_TASK STATEMENT_
Once the line with "15 | 15 | 100%|" is found in the data, output it and each following line exactly, up to and including the line with "92 | 7.34824%|", and nothing before or after.

Data excerpts:
· · · ·

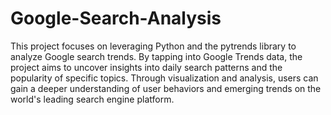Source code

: # Google-Search-Analysis
This project focuses on leveraging Python and the pytrends library to analyze Google search trends. By tapping into Google Trends data, the project aims to uncover insights into daily search patterns and the popularity of specific topics. Through visualization and analysis, users can gain a deeper understanding of user behaviors and emerging trends on the world's leading search engine platform.
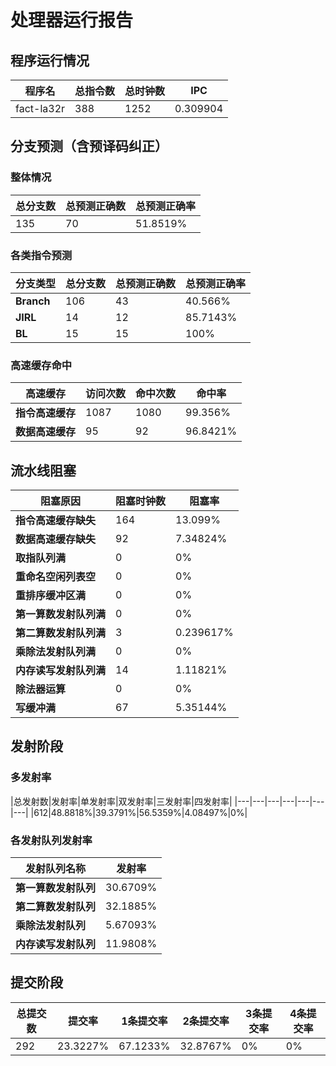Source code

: # 处理器运行报告
## 程序运行情况
|程序名|总指令数|总时钟数|IPC|
|---|---|---|---|
|fact-la32r|388|1252|0.309904|

## 分支预测（含预译码纠正）
### 整体情况
|总分支数|总预测正确数|总预测正确率|
|---|---|---|
|135|70|51.8519%|

### 各类指令预测
|分支类型|总分支数|总预测正确数|总预测正确率|
|---|---|---|---|
|**Branch**| 106 | 43 | 40.566%|
|**JIRL**| 14 | 12 | 85.7143%|
|**BL**| 15 | 15 | 100%|

### 高速缓存命中
|高速缓存|访问次数|命中次数|命中率|
|---|---|---|---|
|**指令高速缓存**| 1087 | 1080 | 99.356%|
|**数据高速缓存**| 95 | 92 | 96.8421%|
## 流水线阻塞
|阻塞原因|阻塞时钟数|阻塞率|
|---|---|---|
|**指令高速缓存缺失**| 164 | 13.099%|
|**数据高速缓存缺失**| 92 | 7.34824%|
|**取指队列满**| 0 | 0%|
|**重命名空闲列表空**|0 | 0%|
|**重排序缓冲区满**|0 | 0%|
|**第一算数发射队列满**|0 | 0%|
|**第二算数发射队列满**|3 | 0.239617%|
|**乘除法发射队列满**|0 | 0%|
|**内存读写发射队列满**|14 | 1.11821%|
|**除法器运算**|0 | 0%|
|**写缓冲满**|67 | 5.35144%|

## 发射阶段
### 多发射率
|总发射数|发射率|单发射率|双发射率|三发射率|四发射率|
|---|---|---|---|---|---|---|
|612|48.8818%|39.3791%|56.5359%|4.08497%|0%|

### 各发射队列发射率
|发射队列名称|发射率|
|---|---|
|**第一算数发射队列**|30.6709%|
|**第二算数发射队列**|32.1885%|
|**乘除法发射队列**|5.67093%|
|**内存读写发射队列**|11.9808%|

## 提交阶段
|总提交数|提交率|1条提交率|2条提交率|3条提交率|4条提交率|
|---|---|---|---|---|---|
|292|23.3227%|67.1233%|32.8767%|0%|0%|
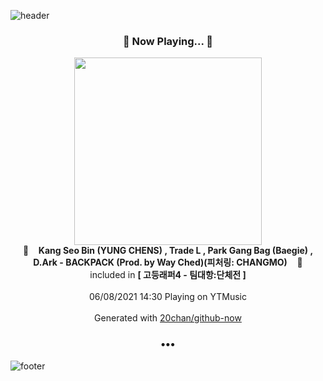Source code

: ![header](https://capsule-render.vercel.app/api?type=wave&height=170&section=header&text=Hi.%20I'm%20SHIFT&fontColor=090707&fontAlignX=45&fontAlignY=65&fontSize=100)

<h3 align="center">🎵 Now Playing... 🎵</h3>
<p align="center">
  <a href="https://music.youtube.com/watch?v=ccEXonZ-XtI">
    <img width="300" src="https://lh3.googleusercontent.com/X4LCLRS0OEIWLl8B-9uDZIbRGscYSkYmeMGAFrI2TLrjQRqNWofckgAbT2HaHUWWi76wlCx0SQmiEic">
  </a>
  <br>
  🎵&nbsp&nbsp&nbsp <b>Kang Seo Bin (YUNG CHENS) , Trade L , Park Gang Bag (Baegie) , D.Ark - BACKPACK (Prod. by Way Ched)(피처링: CHANGMO)</b> &nbsp&nbsp&nbsp🎵
  <br>
  included in <b>[ 고등래퍼4 - 팀대항:단체전 ]</b>
  
  <br />
  <br />
  06/08/2021 14:30 Playing on YTMusic
  <br />
  <br />
  Generated with <a href="https://github.com/20chan/github-now">20chan/github-now</a>
</p>

<h3 align="center">•••</h3>

![footer](https://capsule-render.vercel.app/api?type=wave&height=150&section=footer)
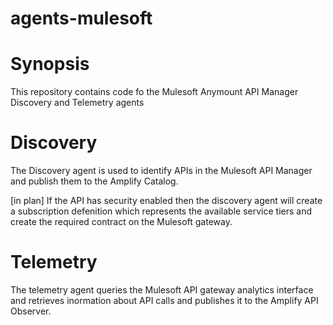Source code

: # agents-mulesoft

# Synopsis

This repository contains code fo the Mulesoft Anymount API Manager Discovery and Telemetry agents

# Discovery

The Discovery agent is used to identify APIs in the Mulesoft API Manager and publish them to the Amplify Catalog.

[in plan] If the API has security enabled then the discovery agent will create a subscription defenition which represents the available service tiers and create the required contract on the Mulesoft gateway.

# Telemetry

The telemetry agent queries the Mulesoft API gateway analytics interface and retrieves inormation about API calls and publishes it to the Amplify API Observer.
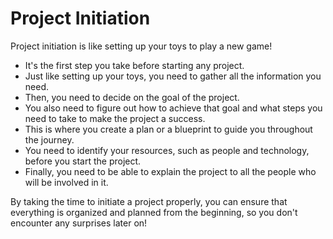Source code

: # Project Initiation

Project initiation is like setting up your toys to play a new game! 

* It's the first step you take before starting any project.
* Just like setting up your toys, you need to gather all the information you need.
* Then, you need to decide on the goal of the project.
* You also need to figure out how to achieve that goal and what steps you need to take to make the project a success.
* This is where you create a plan or a blueprint to guide you throughout the journey.
* You need to identify your resources, such as people and technology, before you start the project.
* Finally, you need to be able to explain the project to all the people who will be involved in it. 

By taking the time to initiate a project properly, you can ensure that everything is organized and planned from the beginning, so you don't encounter any surprises later on!
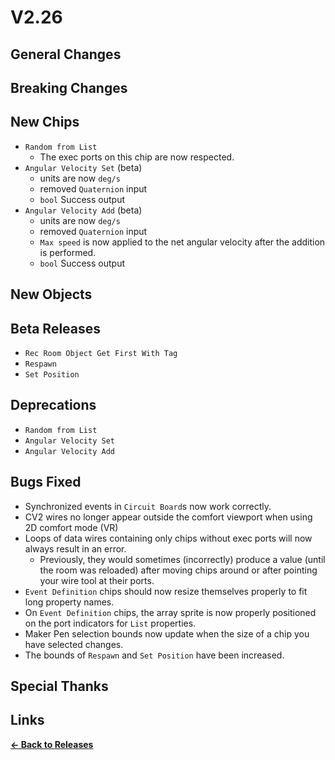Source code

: # V2.26

## General Changes

## Breaking Changes

## New Chips

- `Random from List`
  - The exec ports on this chip are now respected.
- `Angular Velocity Set` (beta)
  - units are now `deg/s`
  - removed `Quaternion` input
  - `bool` Success output
- `Angular Velocity Add` (beta)
  - units are now `deg/s`
  - removed `Quaternion` input
  - `Max speed` is now applied to the net angular velocity after the addition is performed.
  - `bool` Success output

## New Objects

## Beta Releases

- `Rec Room Object Get First With Tag`
- `Respawn`
- `Set Position`

## Deprecations

- `Random from List`
- `Angular Velocity Set`
- `Angular Velocity Add`

## Bugs Fixed

- Synchronized events in `Circuit Board`s now work correctly.
- CV2 wires no longer appear outside the comfort viewport when using 2D comfort mode (VR)
- Loops of data wires containing only chips without exec ports will now always result in an error.
  - Previously, they would sometimes (incorrectly) produce a value (until the room was reloaded)
  after moving chips around or after pointing your wire tool at their ports.
- `Event Definition` chips should now resize themselves properly to fit long property names.
- On `Event Definition` chips, the array sprite is now properly positioned
  on the port indicators for `List` properties.
- Maker Pen selection bounds now update when the size of a chip you have selected changes.
- The bounds of `Respawn` and `Set Position` have been increased.

## Special Thanks

## Links

**[<- Back to Releases](./)**
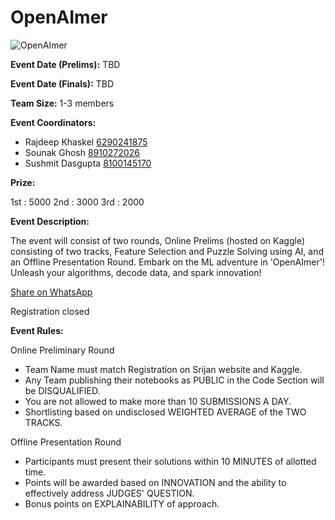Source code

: # OpenAImer

![OpenAImer](https://srijanju.in/images/events/openalmer[1]-01.jpg)

**Event Date (Prelims):** TBD

**Event Date (Finals):** TBD

**Team Size:** 1-3 members

**Event Coordinators:**

- Rajdeep Khaskel [6290241875](tel:6290241875)
- Sounak Ghosh [8910272026](tel:8910272026)
- Sushmit Dasgupta [8100145170](tel:8100145170)

**Prize:**

1st : 5000
2nd : 3000
3rd : 2000

**Event Description:**

The event will consist of two rounds, Online Prelims (hosted on Kaggle) consisting of two tracks, Feature Selection and Puzzle Solving using AI, and an Offline Presentation Round.
Embark on the ML adventure in 'OpenAImer'! Unleash your algorithms, decode data, and spark innovation!

[Share on WhatsApp](https://wa.me/?text=Check%20out%20this%20event%3A%20OpenAImer%0A%0A%20The%20event%20will%20consist%20of%20two%20rounds%2C%20Online%20Prelims%20(hosted%20on%20Kaggle)%20consisting%20of%20two%20tracks%2C%20Feature%20Selection%20and%20Puzzle%20Solving%20using%20AI%2C%20and%20an%20Offline%20Presentation%20Round.%0A%20%20%20%20%20%20%20%20Embark%20on%20the%20ML%20adventure%20in%20%27OpenAImer%27!%20Unleash%20your%20algorithms%2C%20decode%20data%2C%20and%20spark%20innovation!%0A%0AHead%20over%20to%3A%20https%3A%2F%2Fsrijanju.in%2Fevents%2Fopenaimer%20for%20exploring%20it!)

Registration closed

**Event Rules:**

Online Preliminary Round

- Team Name must match Registration on Srijan website and Kaggle.
- Any Team publishing their notebooks as PUBLIC in the Code Section will be DISQUALIFIED.
- You are not allowed to make more than 10 SUBMISSIONS A DAY.
- Shortlisting based on undisclosed WEIGHTED AVERAGE of the TWO TRACKS.

Offline Presentation Round

- Participants must present their solutions within 10 MINUTES of allotted time.
- Points will be awarded based on INNOVATION and the ability to effectively address JUDGES' QUESTION.
- Bonus points on EXPLAINABILITY of approach.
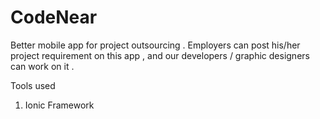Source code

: # CodeNear 

Better mobile app for project outsourcing . Employers can post his/her project requirement on this app , and our developers / graphic designers can work on it .

Tools used 
1. Ionic Framework

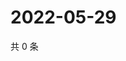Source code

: # 2022-05-29

共 0 条

<!-- BEGIN WEIBO -->
<!-- 最后更新时间 Sun May 29 2022 07:13:40 GMT+0800 (China Standard Time) -->

<!-- END WEIBO -->

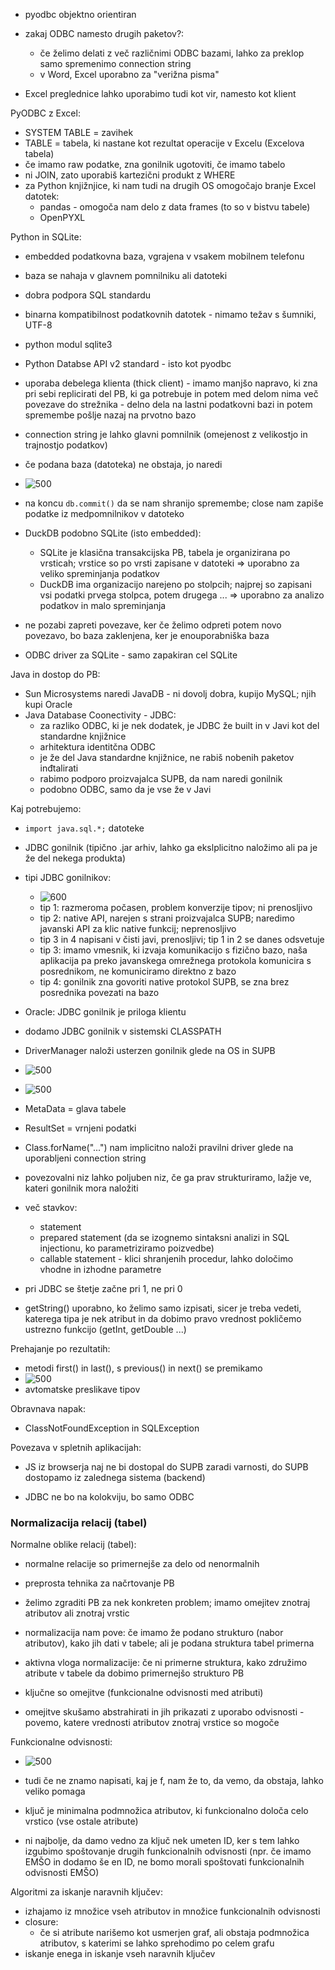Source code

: - pyodbc objektno orientiran
- zakaj ODBC namesto drugih paketov?:
	- če želimo delati z več različnimi ODBC bazami, lahko za preklop samo spremenimo connection string
	- v Word, Excel uporabno za "verižna pisma"

- Excel preglednice lahko uporabimo tudi kot vir, namesto kot klient

PyODBC z Excel:
- SYSTEM TABLE = zavihek
- TABLE = tabela, ki nastane kot rezultat operacije v Excelu (Excelova tabela)
- če imamo raw podatke, zna gonilnik ugotoviti, če imamo tabelo
- ni JOIN, zato uporabiš kartezični produkt z WHERE
- za Python knjižnjice, ki nam tudi na drugih OS omogočajo branje Excel datotek:
	- pandas - omogoča nam delo z data frames (to so v bistvu tabele)
	- OpenPYXL

Python in SQLite:
- embedded podatkovna baza, vgrajena v vsakem mobilnem telefonu
- baza se nahaja v glavnem pomnilniku ali datoteki
- dobra podpora SQL standardu
- binarna kompatibilnost podatkovnih datotek - nimamo težav s šumniki, UTF-8
- python modul sqlite3
- Python Databse API v2 standard - isto kot pyodbc
- uporaba debelega klienta (thick client) - imamo manjšo napravo, ki zna pri sebi replicirati del PB, ki ga potrebuje in potem med delom nima več povezave do strežnika - delno dela na lastni podatkovni bazi in potem spremembe pošlje nazaj na prvotno bazo

- connection string je lahko glavni pomnilnik (omejenost z velikostjo in trajnostjo podatkov)
- če podana baza (datoteka) ne obstaja, jo naredi
- ![500](../../Images/Pasted%20image%2020240418152446.png)
- na koncu `db.commit()` da se nam shranijo spremembe; close nam zapiše podatke iz medpomnilnikov v datoteko

- DuckDB podobno SQLite (isto embedded):
	- SQLite je klasična transakcijska PB, tabela je organizirana po vrsticah; vrstice so po vrsti zapisane v datoteki => uporabno za veliko spreminjanja podatkov
	- DuckDB ima organizacijo narejeno po stolpcih; najprej so zapisani vsi podatki prvega stolpca, potem drugega ... => uporabno za analizo podatkov in malo spreminjanja
- ne pozabi zapreti povezave, ker če želimo odpreti potem novo povezavo, bo baza zaklenjena, ker je enouporabniška baza

- ODBC driver za SQLite - samo zapakiran cel SQLite

Java in dostop do PB:
- Sun Microsystems naredi JavaDB - ni dovolj dobra, kupijo MySQL; njih kupi Oracle
- Java Database Coonectivity - JDBC:
	- za razliko ODBC, ki je nek dodatek, je JDBC že built in v Javi kot del standardne knjižnice
	- arhitektura identitčna ODBC
	- je že del Java standardne knjižnice, ne rabiš nobenih paketov inđtalirati
	- rabimo podporo proizvajalca SUPB, da nam naredi gonilnik
	- podobno ODBC, samo da je vse že v Javi

Kaj potrebujemo:
- `import java.sql.*;` datoteke
- JDBC gonilnik (tipično .jar arhiv, lahko ga ekslplicitno naložimo ali pa je že del nekega produkta)
- tipi JDBC gonilnikov:
	- ![600](../../Images/Pasted%20image%2020240418154933.png)
	- tip 1: razmeroma počasen, problem konverzije tipov; ni prenosljivo
	- tip 2: native API, narejen s strani proizvajalca SUPB; naredimo javanski API za klic native funkcij; neprenosljivo
	- tip 3 in 4 napisani v čisti javi, prenosljivi; tip 1 in 2 se danes odsvetuje
	- tip 3: imamo vmesnik, ki izvaja komunikacijo s fizično bazo, naša aplikacija pa preko javanskega omrežnega protokola komunicira s posrednikom, ne komuniciramo direktno z bazo
	- tip 4: gonilnik zna govoriti native protokol SUPB, se zna brez posrednika povezati na bazo

- Oracle: JDBC gonilnik je priloga klientu
- dodamo JDBC gonilnik v sistemski CLASSPATH

- DriverManager naloži usterzen gonilnik glede na OS in SUPB
- ![500](../../Images/Pasted%20image%2020240418155601.png)
- ![500](../../Images/Pasted%20image%2020240418155744.png)
- MetaData = glava tabele
- ResultSet = vrnjeni podatki
- Class.forName("...") nam implicitno naloži pravilni driver glede na uporabljeni connection string

- povezovalni niz lahko poljuben niz, če ga prav strukturiramo, lažje ve, kateri gonilnik mora naložiti
-  več stavkov:
	- statement
	- prepared statement (da se izognemo sintaksni analizi in SQL injectionu, ko parametriziramo poizvedbe)
	- callable statement - klici shranjenih procedur, lahko določimo vhodne in izhodne parametre

- pri JDBC se štetje začne pri 1, ne pri 0
- getString() uporabno, ko želimo samo izpisati, sicer je treba vedeti, katerega tipa je nek atribut in da dobimo pravo vrednost pokličemo ustrezno funkcijo (getInt, getDouble ...)

Prehajanje po rezultatih:
- metodi first() in last(), s previous() in next() se premikamo
- ![500](../../Images/Pasted%20image%2020240418162606.png)
- avtomatske preslikave tipov

Obravnava napak:
- ClassNotFoundException in SQLException

Povezava v spletnih aplikacijah:
- JS iz browserja naj ne bi dostopal do SUPB zaradi varnosti, do SUPB dostopamo iz zalednega sistema (backend)

- JDBC ne bo na kolokviju, bo samo ODBC

### Normalizacija relacij (tabel)

Normalne oblike relacij (tabel):
- normalne relacije so primernejše za delo od nenormalnih
- preprosta tehnika za načrtovanje PB
- želimo zgraditi PB za nek konkreten problem; imamo omejitev znotraj atributov ali znotraj vrstic
- normalizacija nam pove: če imamo že podano strukturo (nabor atributov), kako jih dati v tabele; ali je podana struktura tabel primerna
- aktivna vloga normalizacije: če ni primerne struktura, kako združimo atribute v tabele da dobimo primernejšo strukturo PB

- ključne so omejitve (funkcionalne odvisnosti med atributi)
- omejitve skušamo abstrahirati in jih prikazati z uporabo odvisnosti - povemo, katere vrednosti atributov znotraj vrstice so mogoče

Funkcionalne odvisnosti:
- ![500](../../Images/Pasted%20image%2020240418164049.png)
- tudi če ne znamo napisati, kaj je f, nam že to, da vemo, da obstaja, lahko veliko pomaga
- ključ je minimalna podmnožica atributov, ki funkcionalno določa celo vrstico (vse ostale atribute)

- ni najbolje, da damo vedno za ključ nek umeten ID, ker s tem lahko izgubimo spoštovanje drugih funkcionalnih odvisnosti (npr. če imamo EMŠO in dodamo še en ID, ne bomo morali spoštovati funkcionalnih odvisnosti EMŠO)

Algoritmi za iskanje naravnih ključev:
- izhajamo iz množice vseh atributov in množice funkcionalnih odvisnosti
- closure:
	- če si atribute narišemo kot usmerjen graf, ali obstaja podmnožica atributov, s katerimi se lahko sprehodimo po celem grafu
- iskanje enega in iskanje vseh naravnih ključev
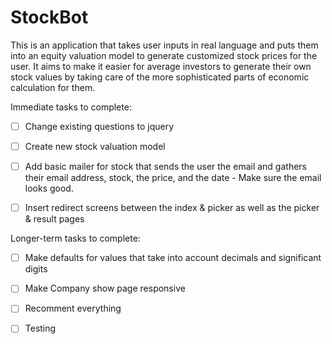 StockBot
=========

This is an application that takes user inputs in real language and puts them into an equity valuation model to generate customized stock prices for the user.  It aims to make it easier for average investors to generate their own stock values by taking care of the more sophisticated parts of economic calculation for them.

Immediate tasks to complete:

- [ ] Change existing questions to jquery 

- [ ] Create new stock valuation model

- [ ] Add basic mailer for stock that sends the user the email and gathers their email address, stock, the price, and the date - Make sure the email looks good.    

- [ ] Insert redirect screens between the index & picker as well as the picker & result pages

Longer-term tasks to complete:

- [ ] Make defaults for values that take into account decimals and significant digits

- [ ] Make Company show page responsive

- [ ] Recomment everything

- [ ] Testing
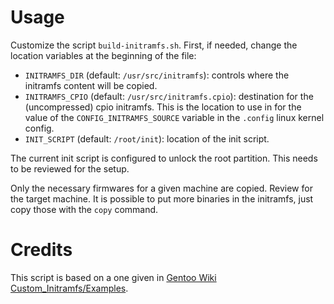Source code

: # Usage

Customize the script `build-initramfs.sh`. First, if needed, change the location variables at the beginning of the file:
- `INITRAMFS_DIR` (default: `/usr/src/initramfs`): controls where the initramfs content will be copied.
- `INITRAMFS_CPIO` (default: `/usr/src/initramfs.cpio`): destination for the (uncompressed) cpio initramfs.
  This is the location to use in for the value of the `CONFIG_INITRAMFS_SOURCE` variable in the `.config` linux kernel config.
- `INIT_SCRIPT` (default: `/root/init`): location of the init script.

The current init script is configured to unlock the root partition. This needs to be reviewed for the setup.

Only the necessary firmwares for a given machine are copied. Review for the target machine.
It is possible to put more binaries in the initramfs, just copy those with the `copy` command.

# Credits

This script is based on a one given in
[Gentoo Wiki Custom_Initramfs/Examples](https://wiki.gentoo.org/wiki/Custom_Initramfs/Examples).
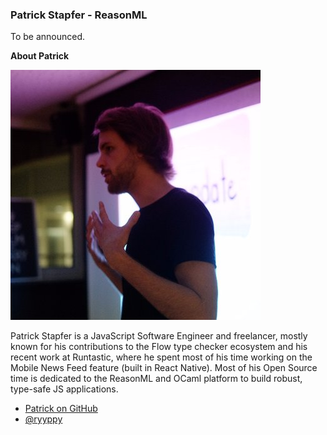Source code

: ### Patrick Stapfer - ReasonML

To be announced.

**About Patrick**

![Patrick Stapfer|100|100|author-photo](assets/img/speakers/patrick.jpg)

Patrick Stapfer is a JavaScript Software Engineer and freelancer, mostly known for his contributions to the Flow type checker ecosystem and his recent work at Runtastic, where he spent most of his time working on the Mobile News Feed feature (built in React Native). Most of his Open Source time is dedicated to the ReasonML and OCaml platform to build robust, type-safe JS applications.

* [Patrick on GitHub](https://github.com/ryyppy)
* [@ryyppy](https://twitter.com/ryyppy)
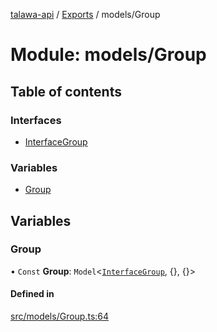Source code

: [talawa-api](../README.md) / [Exports](../modules.md) / models/Group

# Module: models/Group

## Table of contents

### Interfaces

- [InterfaceGroup](../interfaces/models_Group.InterfaceGroup.md)

### Variables

- [Group](models_Group.md#group)

## Variables

### Group

• `Const` **Group**: `Model`\<[`InterfaceGroup`](../interfaces/models_Group.InterfaceGroup.md), {}, {}\>

#### Defined in

[src/models/Group.ts:64](https://github.com/PalisadoesFoundation/talawa-api/blob/fe9d65c/src/models/Group.ts#L64)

· · · ·

_EXERCISE ANSWER_
|**BL**| 15 | 15 | 100%|

### 高速缓存命中
|高速缓存|访问次数|命中次数|命中率|
|---|---|---|---|
|**指令高速缓存**| 1087 | 1080 | 99.356%|
|**数据高速缓存**| 95 | 92 | 96.8421%|
## 流水线阻塞
|阻塞原因|阻塞时钟数|阻塞率|
|---|---|---|
|**指令高速缓存缺失**| 164 | 13.099%|
|**数据高速缓存缺失**| 92 | 7.34824%|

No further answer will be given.